Melissa Joan Hart: Witchy Woman
Unlike Frances Farmer's mother, Hart's is a well-liked, relatively low-key presence around Hollywood. "We couldn't be closer now," Hart says, "though there were four crucial years when mom and I weren't really very close. When I was 14 and in Florida doing Clarissa Explains It All, she was going through a divorce with my father after 25 years of marriage. My brother and one of my sisters were in New York with my dad, and my mother was with my other sister, who was doing Meet Me in St. Louis on a cruise ship. Mom moved us to a little townhouse in Manhattan, a city I hated at the time, and I blamed her. She'd go out dancing every night and I had to take care of the kids. There were some tough things I had to deal with, with my mother going through an early midlife crisis. I resented her for the responsibility I had to take. Still, I trusted her and loved her unconditionally." Hart says she's also remained close to her father, who, like her mother, has subsequently remarried.
So if Hart gets along fine with her mom, what about Frances Farmer does she relate to? "You know the moment when the hair-and-makeup woman is brushing Frances's hair and Frances just turns around and belts her?" she asks, with a crooked grin. "Do you want to know how many times I've felt like that? Not to my hairdresser, whom I adore and who will be godmother to my firstborn, but to other people on sets. Most of the time when you're making movies and doing TV, you just feel used." Hart flashes a devilish smile and continues, "I love the part in the film when Frances goes back to her home town and says to a woman who presents her with an award, 'Aren't you the same woman who told me I was going straight to hell?' One time when I went back home I went out to a bar with my dad and I saw some people who'd never been nice to me, and now were acting that way. After a drink or two, when I had a little more courage, I went over and said, 'Don't you remember saying this and that to me? And now you're pretending you're my best friend?' It was a little Frances moment."
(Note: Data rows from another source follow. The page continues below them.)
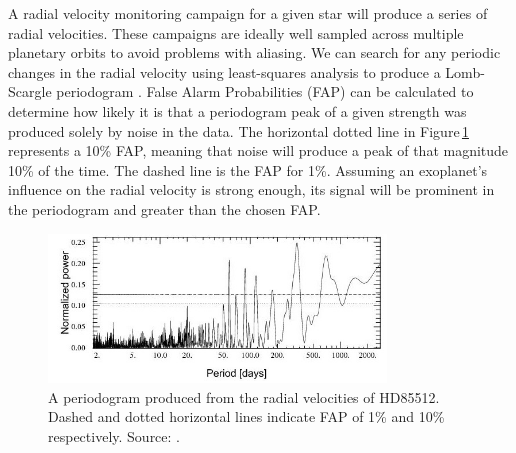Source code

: A radial velocity monitoring campaign for a given star will produce a series of radial velocities. These campaigns are ideally well sampled across multiple planetary orbits to avoid problems with aliasing. We can search for any periodic changes in the radial velocity using least-squares analysis to produce a Lomb-Scargle periodogram \citep{1976Lomb,1982Scargle}. False Alarm Probabilities (FAP) can be calculated to determine how likely it is that a periodogram peak of a given strength was produced solely by noise in the data. The horizontal dotted line in Figure\,\ref{figHD85512Power} represents a 10\% FAP, meaning that noise will produce a peak of that magnitude 10\% of the time. The dashed line is the FAP for 1\%. Assuming an exoplanet's influence on the radial velocity is strong enough, its signal will be prominent in the periodogram and greater than the chosen FAP.\\

\begin{figure}
    \centering
    \includegraphics[width=0.8\textwidth]{HD85512_Power.jpg}
    \caption{A periodogram produced from the radial velocities of HD85512. Dashed and dotted horizontal lines indicate FAP of 1\% and 10\% respectively. Source: \citet{2011Pepe}.}
    \label{figHD85512Power}
\end{figure}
Speaking of Frances moments, Hart's longtime friend Calista Flockhart, whom she met a decade ago when they acted together at the Circle Repertory Lab Company, appears to be living out a few of her own. "She's getting torn apart for her body," Hart comments. "I can show you pictures of her when she was my age and she was skinny-skinny then. The best thing I can think of, saying it in a nice way, is that she's neurotic. Her mind works really fast. I really value her friendship--she was like a sister to me--especially because it's harder to make friends with girls than with guys. Girls can be so catty and back-stabbing."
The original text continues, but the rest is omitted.